### [INPUT RECORDS]
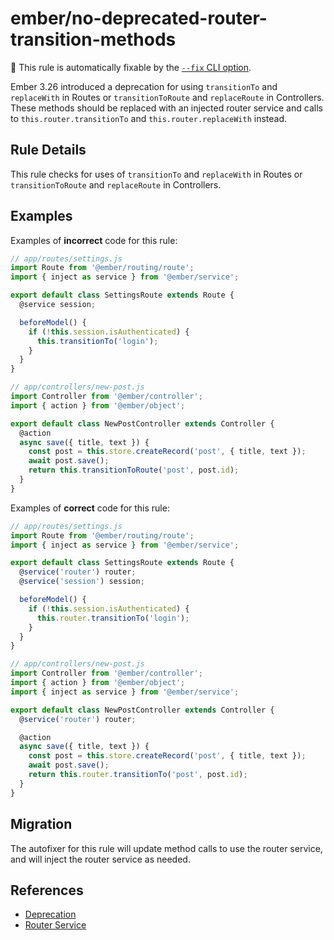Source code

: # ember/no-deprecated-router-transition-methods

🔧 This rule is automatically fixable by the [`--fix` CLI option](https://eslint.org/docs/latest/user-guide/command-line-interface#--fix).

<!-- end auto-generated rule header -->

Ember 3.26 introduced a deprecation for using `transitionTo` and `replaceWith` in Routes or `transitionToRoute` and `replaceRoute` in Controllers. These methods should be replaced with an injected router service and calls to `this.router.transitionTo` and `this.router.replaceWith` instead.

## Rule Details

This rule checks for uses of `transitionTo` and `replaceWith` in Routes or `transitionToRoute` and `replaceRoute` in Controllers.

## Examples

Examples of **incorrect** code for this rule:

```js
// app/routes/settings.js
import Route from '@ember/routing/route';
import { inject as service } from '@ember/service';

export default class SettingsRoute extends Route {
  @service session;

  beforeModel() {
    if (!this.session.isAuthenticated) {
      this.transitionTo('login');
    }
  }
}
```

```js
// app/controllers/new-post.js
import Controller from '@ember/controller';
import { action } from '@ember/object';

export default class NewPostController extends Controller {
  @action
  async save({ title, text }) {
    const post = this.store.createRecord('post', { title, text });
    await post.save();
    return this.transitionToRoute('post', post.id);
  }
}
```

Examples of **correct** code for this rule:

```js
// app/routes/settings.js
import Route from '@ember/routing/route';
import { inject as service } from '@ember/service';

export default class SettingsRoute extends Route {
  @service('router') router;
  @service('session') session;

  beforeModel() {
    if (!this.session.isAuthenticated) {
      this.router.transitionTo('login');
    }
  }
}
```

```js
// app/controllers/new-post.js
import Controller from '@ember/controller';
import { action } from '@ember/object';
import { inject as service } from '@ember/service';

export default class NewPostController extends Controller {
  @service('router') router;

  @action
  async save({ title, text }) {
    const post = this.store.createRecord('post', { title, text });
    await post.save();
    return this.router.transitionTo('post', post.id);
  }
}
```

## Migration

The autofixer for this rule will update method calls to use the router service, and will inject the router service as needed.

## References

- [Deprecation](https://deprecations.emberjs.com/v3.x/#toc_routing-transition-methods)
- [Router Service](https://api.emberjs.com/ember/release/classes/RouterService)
* * *
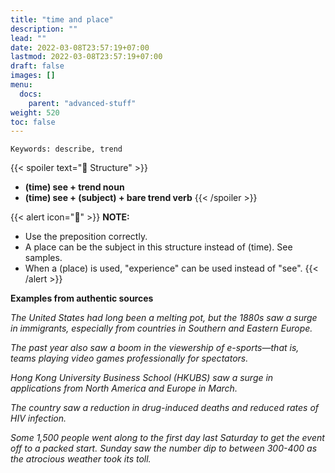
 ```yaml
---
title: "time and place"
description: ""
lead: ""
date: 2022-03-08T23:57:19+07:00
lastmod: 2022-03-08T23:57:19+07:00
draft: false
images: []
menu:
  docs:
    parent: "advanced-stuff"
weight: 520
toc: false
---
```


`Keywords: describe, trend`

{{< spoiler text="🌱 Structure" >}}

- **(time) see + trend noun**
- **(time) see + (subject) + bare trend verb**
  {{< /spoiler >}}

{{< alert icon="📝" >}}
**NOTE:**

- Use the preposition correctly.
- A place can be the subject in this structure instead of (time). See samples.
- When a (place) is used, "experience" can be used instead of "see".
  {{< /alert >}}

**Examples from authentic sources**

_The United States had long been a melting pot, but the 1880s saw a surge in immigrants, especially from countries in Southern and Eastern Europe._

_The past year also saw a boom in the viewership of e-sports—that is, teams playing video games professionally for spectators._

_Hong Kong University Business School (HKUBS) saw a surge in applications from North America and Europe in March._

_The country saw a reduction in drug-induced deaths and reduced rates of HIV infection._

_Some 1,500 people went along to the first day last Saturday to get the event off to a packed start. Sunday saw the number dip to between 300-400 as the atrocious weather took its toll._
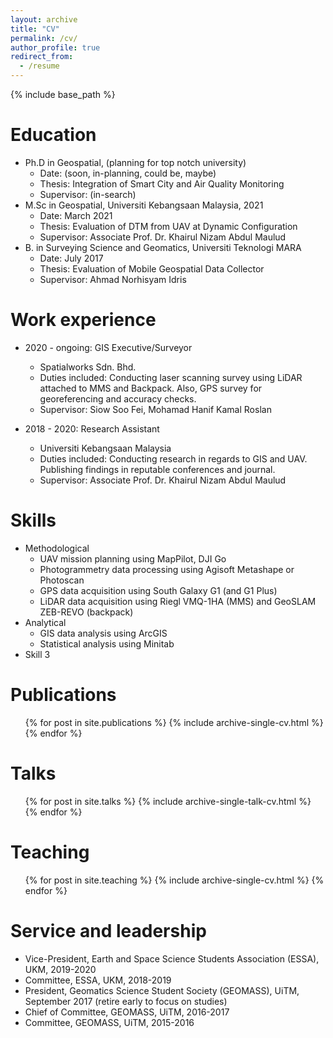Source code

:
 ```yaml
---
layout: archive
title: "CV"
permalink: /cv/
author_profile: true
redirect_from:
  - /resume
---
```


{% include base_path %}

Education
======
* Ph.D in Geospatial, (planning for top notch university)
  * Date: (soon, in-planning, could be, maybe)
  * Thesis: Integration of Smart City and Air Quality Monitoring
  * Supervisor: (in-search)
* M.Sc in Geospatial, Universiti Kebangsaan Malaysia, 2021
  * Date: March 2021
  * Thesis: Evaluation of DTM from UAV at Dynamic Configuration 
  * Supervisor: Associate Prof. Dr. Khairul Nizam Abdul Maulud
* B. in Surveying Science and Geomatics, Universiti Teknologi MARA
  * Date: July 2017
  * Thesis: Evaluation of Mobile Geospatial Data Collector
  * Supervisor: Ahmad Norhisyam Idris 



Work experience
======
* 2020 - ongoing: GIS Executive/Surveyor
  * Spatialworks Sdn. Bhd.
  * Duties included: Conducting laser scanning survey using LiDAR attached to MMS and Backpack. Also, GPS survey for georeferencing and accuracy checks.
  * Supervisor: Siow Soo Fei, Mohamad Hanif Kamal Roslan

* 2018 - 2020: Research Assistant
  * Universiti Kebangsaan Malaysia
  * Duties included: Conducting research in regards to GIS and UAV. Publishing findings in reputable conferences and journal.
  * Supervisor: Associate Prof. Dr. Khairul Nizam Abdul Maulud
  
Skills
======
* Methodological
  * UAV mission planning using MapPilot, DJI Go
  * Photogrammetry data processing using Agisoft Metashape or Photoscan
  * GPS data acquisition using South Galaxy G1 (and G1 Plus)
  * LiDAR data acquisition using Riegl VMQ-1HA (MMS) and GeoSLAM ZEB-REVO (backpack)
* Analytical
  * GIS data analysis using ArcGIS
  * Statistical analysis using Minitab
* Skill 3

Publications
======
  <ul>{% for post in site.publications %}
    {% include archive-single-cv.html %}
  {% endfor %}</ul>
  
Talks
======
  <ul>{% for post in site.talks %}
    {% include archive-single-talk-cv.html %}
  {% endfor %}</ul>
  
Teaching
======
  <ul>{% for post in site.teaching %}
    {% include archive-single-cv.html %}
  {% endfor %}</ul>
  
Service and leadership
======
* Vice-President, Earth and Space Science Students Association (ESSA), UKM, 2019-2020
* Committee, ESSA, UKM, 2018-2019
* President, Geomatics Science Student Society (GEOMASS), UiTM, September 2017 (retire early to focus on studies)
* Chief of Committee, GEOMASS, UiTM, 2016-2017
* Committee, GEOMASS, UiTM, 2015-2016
...
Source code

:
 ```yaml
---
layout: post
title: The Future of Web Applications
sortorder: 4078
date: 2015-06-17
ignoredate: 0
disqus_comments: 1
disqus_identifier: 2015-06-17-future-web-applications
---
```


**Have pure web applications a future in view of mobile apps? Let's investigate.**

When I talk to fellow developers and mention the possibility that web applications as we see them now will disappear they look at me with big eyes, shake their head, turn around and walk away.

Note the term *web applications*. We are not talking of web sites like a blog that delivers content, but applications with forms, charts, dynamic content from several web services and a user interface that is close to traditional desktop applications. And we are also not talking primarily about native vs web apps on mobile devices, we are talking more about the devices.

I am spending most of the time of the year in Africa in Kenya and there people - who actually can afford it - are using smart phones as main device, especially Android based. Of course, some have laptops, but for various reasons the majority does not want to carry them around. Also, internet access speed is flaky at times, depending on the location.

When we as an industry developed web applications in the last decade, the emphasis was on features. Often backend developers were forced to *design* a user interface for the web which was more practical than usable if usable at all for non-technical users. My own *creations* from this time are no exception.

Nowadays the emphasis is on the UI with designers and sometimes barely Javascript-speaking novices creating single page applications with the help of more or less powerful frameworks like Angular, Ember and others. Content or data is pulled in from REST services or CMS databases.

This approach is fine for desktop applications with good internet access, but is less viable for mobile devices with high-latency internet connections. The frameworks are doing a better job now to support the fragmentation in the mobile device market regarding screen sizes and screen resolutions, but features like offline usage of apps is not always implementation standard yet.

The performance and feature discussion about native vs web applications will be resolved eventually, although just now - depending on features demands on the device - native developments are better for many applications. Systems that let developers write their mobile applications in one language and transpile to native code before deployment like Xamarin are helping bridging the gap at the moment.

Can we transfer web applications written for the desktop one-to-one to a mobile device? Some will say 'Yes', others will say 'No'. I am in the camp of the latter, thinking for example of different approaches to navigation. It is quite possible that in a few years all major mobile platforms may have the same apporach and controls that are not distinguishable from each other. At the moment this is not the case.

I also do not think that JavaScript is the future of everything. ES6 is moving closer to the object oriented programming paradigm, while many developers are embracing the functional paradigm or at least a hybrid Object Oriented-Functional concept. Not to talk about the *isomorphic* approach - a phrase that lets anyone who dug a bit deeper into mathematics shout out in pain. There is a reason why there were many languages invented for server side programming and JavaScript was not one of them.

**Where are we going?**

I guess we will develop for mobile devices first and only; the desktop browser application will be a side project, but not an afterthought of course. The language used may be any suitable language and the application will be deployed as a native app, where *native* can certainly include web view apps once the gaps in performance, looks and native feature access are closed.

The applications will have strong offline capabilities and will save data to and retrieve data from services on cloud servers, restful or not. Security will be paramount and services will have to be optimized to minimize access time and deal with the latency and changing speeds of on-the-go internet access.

### [DIRECTIONS FOR THIS TASK]
Return, in full, every line of these entries that holds "around".

### [TASK RESULT]
When I talk to fellow developers and mention the possibility that web applications as we see them now will disappear they look at me with big eyes, shake their head, turn around and walk away.
I am spending most of the time of the year in Africa in Kenya and there people - who actually can afford it - are using smart phones as main device, especially Android based. Of course, some have laptops, but for various reasons the majority does not want to carry them around. Also, internet access speed is flaky at times, depending on the location.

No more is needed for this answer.